### Goal of the exercise
Report each line of the data that has "branch" somewhere in it.

--- Records provided Enclosed Below ---

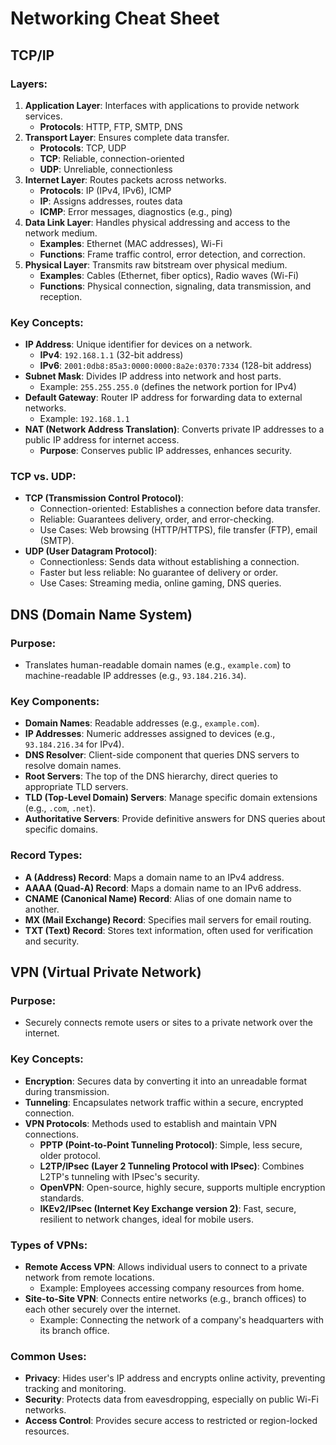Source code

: # Networking Cheat Sheet

## TCP/IP

### Layers:
1. **Application Layer**: Interfaces with applications to provide network services.
   - **Protocols**: HTTP, FTP, SMTP, DNS
2. **Transport Layer**: Ensures complete data transfer.
   - **Protocols**: TCP, UDP
   - **TCP**: Reliable, connection-oriented
   - **UDP**: Unreliable, connectionless
3. **Internet Layer**: Routes packets across networks.
   - **Protocols**: IP (IPv4, IPv6), ICMP
   - **IP**: Assigns addresses, routes data
   - **ICMP**: Error messages, diagnostics (e.g., ping)
4. **Data Link Layer**: Handles physical addressing and access to the network medium.
   - **Examples**: Ethernet (MAC addresses), Wi-Fi
   - **Functions**: Frame traffic control, error detection, and correction.
5. **Physical Layer**: Transmits raw bitstream over physical medium.
   - **Examples**: Cables (Ethernet, fiber optics), Radio waves (Wi-Fi)
   - **Functions**: Physical connection, signaling, data transmission, and reception.

### Key Concepts:
- **IP Address**: Unique identifier for devices on a network.
  - **IPv4**: `192.168.1.1` (32-bit address)
  - **IPv6**: `2001:0db8:85a3:0000:0000:8a2e:0370:7334` (128-bit address)
- **Subnet Mask**: Divides IP address into network and host parts.
  - Example: `255.255.255.0` (defines the network portion for IPv4)
- **Default Gateway**: Router IP address for forwarding data to external networks.
  - Example: `192.168.1.1`
- **NAT (Network Address Translation)**: Converts private IP addresses to a public IP address for internet access.
  - **Purpose**: Conserves public IP addresses, enhances security.

### TCP vs. UDP:
- **TCP (Transmission Control Protocol)**:
  - Connection-oriented: Establishes a connection before data transfer.
  - Reliable: Guarantees delivery, order, and error-checking.
  - Use Cases: Web browsing (HTTP/HTTPS), file transfer (FTP), email (SMTP).
- **UDP (User Datagram Protocol)**:
  - Connectionless: Sends data without establishing a connection.
  - Faster but less reliable: No guarantee of delivery or order.
  - Use Cases: Streaming media, online gaming, DNS queries.

## DNS (Domain Name System)

### Purpose:
- Translates human-readable domain names (e.g., `example.com`) to machine-readable IP addresses (e.g., `93.184.216.34`).

### Key Components:
- **Domain Names**: Readable addresses (e.g., `example.com`).
- **IP Addresses**: Numeric addresses assigned to devices (e.g., `93.184.216.34` for IPv4).
- **DNS Resolver**: Client-side component that queries DNS servers to resolve domain names.
- **Root Servers**: The top of the DNS hierarchy, direct queries to appropriate TLD servers.
- **TLD (Top-Level Domain) Servers**: Manage specific domain extensions (e.g., `.com`, `.net`).
- **Authoritative Servers**: Provide definitive answers for DNS queries about specific domains.

### Record Types:
- **A (Address) Record**: Maps a domain name to an IPv4 address.
- **AAAA (Quad-A) Record**: Maps a domain name to an IPv6 address.
- **CNAME (Canonical Name) Record**: Alias of one domain name to another.
- **MX (Mail Exchange) Record**: Specifies mail servers for email routing.
- **TXT (Text) Record**: Stores text information, often used for verification and security.

## VPN (Virtual Private Network)

### Purpose:
- Securely connects remote users or sites to a private network over the internet.

### Key Concepts:
- **Encryption**: Secures data by converting it into an unreadable format during transmission.
- **Tunneling**: Encapsulates network traffic within a secure, encrypted connection.
- **VPN Protocols**: Methods used to establish and maintain VPN connections.
  - **PPTP (Point-to-Point Tunneling Protocol)**: Simple, less secure, older protocol.
  - **L2TP/IPsec (Layer 2 Tunneling Protocol with IPsec)**: Combines L2TP's tunneling with IPsec's security.
  - **OpenVPN**: Open-source, highly secure, supports multiple encryption standards.
  - **IKEv2/IPsec (Internet Key Exchange version 2)**: Fast, secure, resilient to network changes, ideal for mobile users.

### Types of VPNs:
- **Remote Access VPN**: Allows individual users to connect to a private network from remote locations.
  - Example: Employees accessing company resources from home.
- **Site-to-Site VPN**: Connects entire networks (e.g., branch offices) to each other securely over the internet.
  - Example: Connecting the network of a company's headquarters with its branch office.

### Common Uses:
- **Privacy**: Hides user's IP address and encrypts online activity, preventing tracking and monitoring.
- **Security**: Protects data from eavesdropping, especially on public Wi-Fi networks.
- **Access Control**: Provides secure access to restricted or region-locked resources.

--- End of Enclosed Records provided ---

### Solution below
- **Site-to-Site VPN**: Connects entire networks (e.g., branch offices) to each other securely over the internet.
  - Example: Connecting the network of a company's headquarters with its branch office.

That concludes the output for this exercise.